While we call ourselves PHSC or “The Photographic Historical Society of Canada”, our journal is called “Photographic Canadiana” and emphasizes Canadian photographers and images. Our speakers at the monthly meetings in Toronto have spanned the gamut from the very earliest of processes, the 1839 Daguerreotype and Calotype right up to the very latest of digital technology and cameras – after all, today’s modern technology is tomorrow’s history!

In the 1970s, many camera collecting organizations were founded and a wealth of photography oriented books were published. Like our society, many organizations added the word History to their name although the majority of their members at the time seemed to be camera collectors and users.

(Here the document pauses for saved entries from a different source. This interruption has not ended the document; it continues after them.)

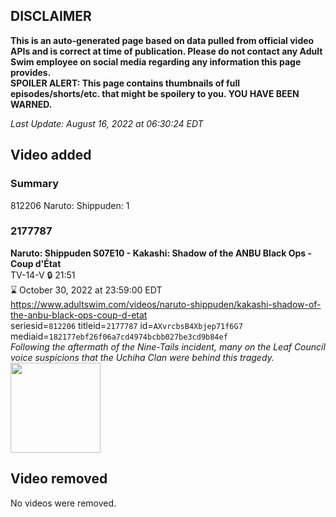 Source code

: ## DISCLAIMER
**This is an auto-generated page based on data pulled from official video APIs and is correct at time of publication. Please do not contact any Adult Swim employee on social media regarding any information this page provides.**  
**SPOILER ALERT: This page contains thumbnails of full episodes/shorts/etc. that might be spoilery to you. YOU HAVE BEEN WARNED.**  

_Last Update: August 16, 2022 at 06:30:24 EDT_
## Video added
### Summary
812206 Naruto: Shippuden: 1  
### 2177787
**Naruto: Shippuden S07E10 - Kakashi: Shadow of the ANBU Black Ops - Coup d'État**  
TV-14-V 🔒 21:51  
⌛ October 30, 2022 at 23:59:00 EDT  
https://www.adultswim.com/videos/naruto-shippuden/kakashi-shadow-of-the-anbu-black-ops-coup-d-etat  
seriesid=`812206` titleid=`2177787` id=`AXvrcbsB4Xbjep71f6G7` mediaid=`182177ebf26f06a7cd4974bcbb027be3cd9b84ef`  
_Following the aftermath of the Nine-Tails incident, many on the Leaf Council voice suspicions that the Uchiha Clan were behind this tragedy._  
<a href="https://media.cdn.adultswim.com/uploads/20210916/thumbnails/2_219161255403-NarutoShippuden_358_KakashiShadowOfTheANBUBlackOpsCoupdEtat.png"><img src="https://media.cdn.adultswim.com/uploads/20210916/thumbnails/2_219161255403-NarutoShippuden_358_KakashiShadowOfTheANBUBlackOpsCoupdEtat.png" height="144px" /></a>
## Video removed
No videos were removed.  
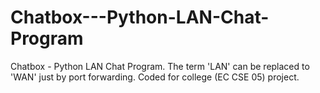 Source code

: # Chatbox---Python-LAN-Chat-Program
Chatbox - Python LAN Chat Program. The term 'LAN' can be replaced to 'WAN' just by port forwarding. Coded for college (EC CSE 05) project.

I have seen many changes over the decades. I no longer collect anything and occasionally sell something. As digital has routed film, the popularity of camera collecting has faded in favour of images. In fact, with a camera in every phone, it is hard not to see someone snapping a record of an event, or simply a “selfie”.

There is a niche group of young adults who enjoy using and processing film or even older technologies. For them there is still an active market for user cameras, lenses, darkroom gear, etc. served by the more modern items offered at our fairs and auctions.

I had never heard about any books on the history of photography when in 1969, Helmut and Alison Gernsheim published an update to their encyclopedic book “The History of Photography”. Two years later, as an active amateur photographer living in Montreal, I came across a note in a popular camera magazine mentioning that book and its American publisher, McGraw-Hill. I dropped in to see my friend Mr Rodick of Rodick’s Booksellers on rue Ste-Catharine in Montreal and ordered a copy for the sum of $25. A few weeks later on June 9, 1971 I was the owner of a massive hard cover 8.5 x 11.75 inch, 600 page book published not by McGraw-Hill, but by Gernsheim’s European publishers, Thames and Hudson of London, England (Mr Rodick and his wife were both British).

The following year, my second daughter was born and two months later I decided to retire my elderly Exakta and spring for a new Leica M4, recently discontinued when the Leica CL and M5 came on the market. I was impressed with the camera’s ergonomics and quality of construction. I began searching for other Leica lens, meantime reading the Gernsheim’s historical opus.

In searching for Leica Lenses, I would check the Toronto Star want ads, section 427, each time I was in Toronto. On one occasion in late 1975 I spotted an ad for a meeting in North York the same night as I happened to be in Toronto. I delayed my flight home to Montreal and attended the meeting to learn more about photographic history. The meeting was held in the basement of the North York Public Library. The hall had tables all around the room with people buying and selling old cameras, lenses, accessories, darkroom gear and more. I tracked down Marg Addision and signed up before I left.

To this day, the only Leitz things I bought new where my Leica M4, a 50 mm Summicron lens and a 35 mm Summicron lens (plus the odd accessory). All the rest of my Leica and Leitz things were used. I found them at the society, in ads by individuals, and in camera shops. The society meeting that night was an eye opener for me and I became a life long member. A year later my family and I moved back home to Toronto allowing me to participate on the executive as well.